• Problem details:
Look through the records and copy every line in which "setup" appears.

Dataset entries
==================================================

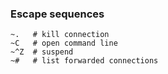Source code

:### Escape sequences

    ~.   # kill connection
    ~C   # open command line
    ~^Z  # suspend
    ~#   # list forwarded connections
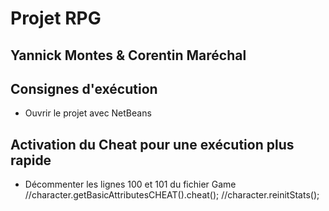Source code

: # Projet RPG
## Yannick Montes & Corentin Maréchal


## Consignes d'exécution

* Ouvrir le projet avec NetBeans

## Activation du Cheat pour une exécution plus rapide
* Décommenter les lignes 100 et 101 du fichier Game
//character.getBasicAttributesCHEAT().cheat();
//character.reinitStats();
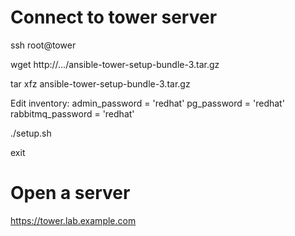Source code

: 
# Connect to tower server
ssh root@tower

wget http://.../ansible-tower-setup-bundle-3.tar.gz

tar xfz ansible-tower-setup-bundle-3.tar.gz

Edit inventory:
admin_password = 'redhat'
pg_password = 'redhat'
rabbitmq_password = 'redhat'

./setup.sh

exit

# Open a server
https://tower.lab.example.com

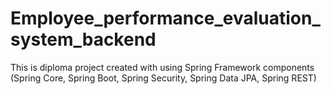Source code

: # Employee_performance_evaluation_system_backend
This is diploma project created with using Spring Framework components (Spring Core, Spring Boot, Spring Security, Spring Data JPA, Spring REST)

==================================================

• Finished task:
wget http://.../ansible-tower-setup-bundle-3.tar.gz
tar xfz ansible-tower-setup-bundle-3.tar.gz
./setup.sh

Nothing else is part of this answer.